# Data records

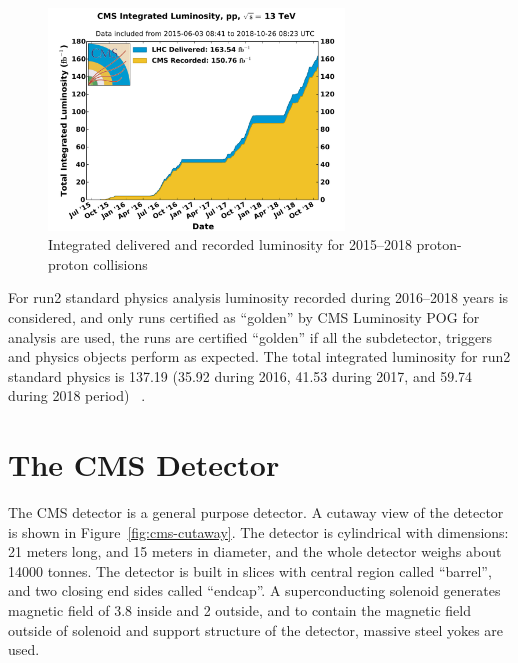 \begin{figure}[!ht]
  \centering
  \includegraphics[width=0.70\textwidth]{figures/int_lumi_pp_run2.pdf}
  \caption[Integrated delivered and recorded luminosity
    for 2015--2018 proton-proton collisions]%
  {Integrated delivered and recorded luminosity
    for  2015--2018 proton-proton collisions~\cite{plot-cms-lumi}}%
  \label{fig:int-lumi}
\end{figure}

For run2 standard physics analysis luminosity recorded during
2016--2018 years is considered, and only runs certified as ``golden'' by \gls{CMS}
Luminosity \gls{POG} for analysis are used, the runs
are certified ``golden'' if all the subdetector, triggers and
physics objects perform as expected. The total
integrated luminosity for run2
standard physics is 137.19\fbinv{} (35.92\fbinv{} during 2016, 41.53\fbinv{}
during 2017, and 59.74\fbinv{} during 2018 period)
~\cite{CMS-PAS-LUM-17-001,CMS-PAS-LUM-17-004,CMS-PAS-LUM-18-002}.

\section{
  The CMS Detector
 }\label{ch_cms:cms}

The \gls{CMS} detector is a general purpose detector.
A cutaway view of the detector is shown in Figure~\ref{fig:cms-cutaway}.
The detector is cylindrical with dimensions: 21 meters long, and 15 meters
in diameter, and the whole detector weighs about 14000 tonnes.
The detector is built in slices with central region called ``barrel'',
and two closing end sides called ``endcap''.
A superconducting solenoid generates magnetic field of 3.8\Tesla{} inside
and 2\Tesla{} outside, and to contain the magnetic field outside of solenoid
and support structure of the detector, massive steel yokes are used.

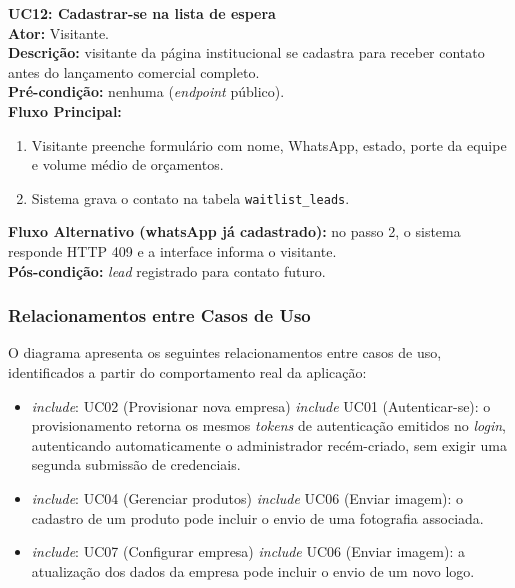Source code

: \medskip
\noindent\textbf{UC12: Cadastrar-se na lista de espera}\\
\textbf{Ator:} Visitante.\\
\textbf{Descrição:} visitante da página institucional se cadastra para receber contato antes do lançamento comercial completo.\\
\textbf{Pré-condição:} nenhuma (\textit{endpoint} público).\\
\textbf{Fluxo Principal:}
\begin{enumerate}
  \item Visitante preenche formulário com nome, WhatsApp, estado, porte da equipe e volume médio de orçamentos.
  \item Sistema grava o contato na tabela \texttt{waitlist\_leads}.
\end{enumerate}
\textbf{Fluxo Alternativo (whatsApp já cadastrado):} no passo 2, o sistema responde HTTP 409 e a interface informa o visitante.\\
\textbf{Pós-condição:} \textit{lead} registrado para contato futuro.

\subsubsection{Relacionamentos entre Casos de Uso}
\label{sec:relacionamentos-casos-uso}

O diagrama apresenta os seguintes relacionamentos entre casos de uso, identificados a partir do comportamento real da aplicação:

\begin{itemize}
\item \textit{\guillemotleft include\guillemotright}: UC02 (Provisionar nova empresa) \textit{\guillemotleft include\guillemotright} UC01 (Autenticar-se): o provisionamento retorna os mesmos \textit{tokens} de autenticação emitidos no \textit{login}, autenticando automaticamente o administrador recém-criado, sem exigir uma segunda submissão de credenciais.
\item \textit{\guillemotleft include\guillemotright}: UC04 (Gerenciar produtos) \textit{\guillemotleft include\guillemotright} UC06 (Enviar imagem): o cadastro de um produto pode incluir o envio de uma fotografia associada.
\item \textit{\guillemotleft include\guillemotright}: UC07 (Configurar empresa) \textit{\guillemotleft include\guillemotright} UC06 (Enviar imagem): a atualização dos dados da empresa pode incluir o envio de um novo logo.
\end{itemize}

# The task
Your reply must contain each entry exactly as written and no pictures.

# Response box
 \begin{figure}[!ht]
  \centering
  \includegraphics[width=0.70\textwidth]{figures/int_lumi_pp_run2.pdf}
  \caption[Integrated delivered and recorded luminosity
    for 2015--2018 proton-proton collisions]%
  {Integrated delivered and recorded luminosity
    for  2015--2018 proton-proton collisions~\cite{plot-cms-lumi}}%
  \label{fig:int-lumi}
\end{figure}

For run2 standard physics analysis luminosity recorded during
2016--2018 years is considered, and only runs certified as ``golden'' by \gls{CMS}
Luminosity \gls{POG} for analysis are used, the runs
are certified ``golden'' if all the subdetector, triggers and
physics objects perform as expected. The total
integrated luminosity for run2
standard physics is 137.19\fbinv{} (35.92\fbinv{} during 2016, 41.53\fbinv{}
during 2017, and 59.74\fbinv{} during 2018 period)
~\cite{CMS-PAS-LUM-17-001,CMS-PAS-LUM-17-004,CMS-PAS-LUM-18-002}.

\section{
  The CMS Detector
 }\label{ch_cms:cms}

The \gls{CMS} detector is a general purpose detector.
A cutaway view of the detector is shown in Figure~\ref{fig:cms-cutaway}.
The detector is cylindrical with dimensions: 21 meters long, and 15 meters
in diameter, and the whole detector weighs about 14000 tonnes.
The detector is built in slices with central region called ``barrel'',
and two closing end sides called ``endcap''.
A superconducting solenoid generates magnetic field of 3.8\Tesla{} inside
and 2\Tesla{} outside, and to contain the magnetic field outside of solenoid
and support structure of the detector, massive steel yokes are used.

Source code

: \medskip
\noindent\textbf{UC12: Cadastrar-se na lista de espera}\\
\textbf{Ator:} Visitante.\\
\textbf{Descrição:} visitante da página institucional se cadastra para receber contato antes do lançamento comercial completo.\\
\textbf{Pré-condição:} nenhuma (\textit{endpoint} público).\\
\textbf{Fluxo Principal:}
\begin{enumerate}
  \item Visitante preenche formulário com nome, WhatsApp, estado, porte da equipe e volume médio de orçamentos.
  \item Sistema grava o contato na tabela \texttt{waitlist\_leads}.
\end{enumerate}
\textbf{Fluxo Alternativo (whatsApp já cadastrado):} no passo 2, o sistema responde HTTP 409 e a interface informa o visitante.\\
\textbf{Pós-condição:} \textit{lead} registrado para contato futuro.

\subsubsection{Relacionamentos entre Casos de Uso}
\label{sec:relacionamentos-casos-uso}

O diagrama apresenta os seguintes relacionamentos entre casos de uso, identificados a partir do comportamento real da aplicação:

\begin{itemize}
\item \textit{\guillemotleft include\guillemotright}: UC02 (Provisionar nova empresa) \textit{\guillemotleft include\guillemotright} UC01 (Autenticar-se): o provisionamento retorna os mesmos \textit{tokens} de autenticação emitidos no \textit{login}, autenticando automaticamente o administrador recém-criado, sem exigir uma segunda submissão de credenciais.
\item \textit{\guillemotleft include\guillemotright}: UC04 (Gerenciar produtos) \textit{\guillemotleft include\guillemotright} UC06 (Enviar imagem): o cadastro de um produto pode incluir o envio de uma fotografia associada.
\item \textit{\guillemotleft include\guillemotright}: UC07 (Configurar empresa) \textit{\guillemotleft include\guillemotright} UC06 (Enviar imagem): a atualização dos dados da empresa pode incluir o envio de um novo logo.
\end{itemize}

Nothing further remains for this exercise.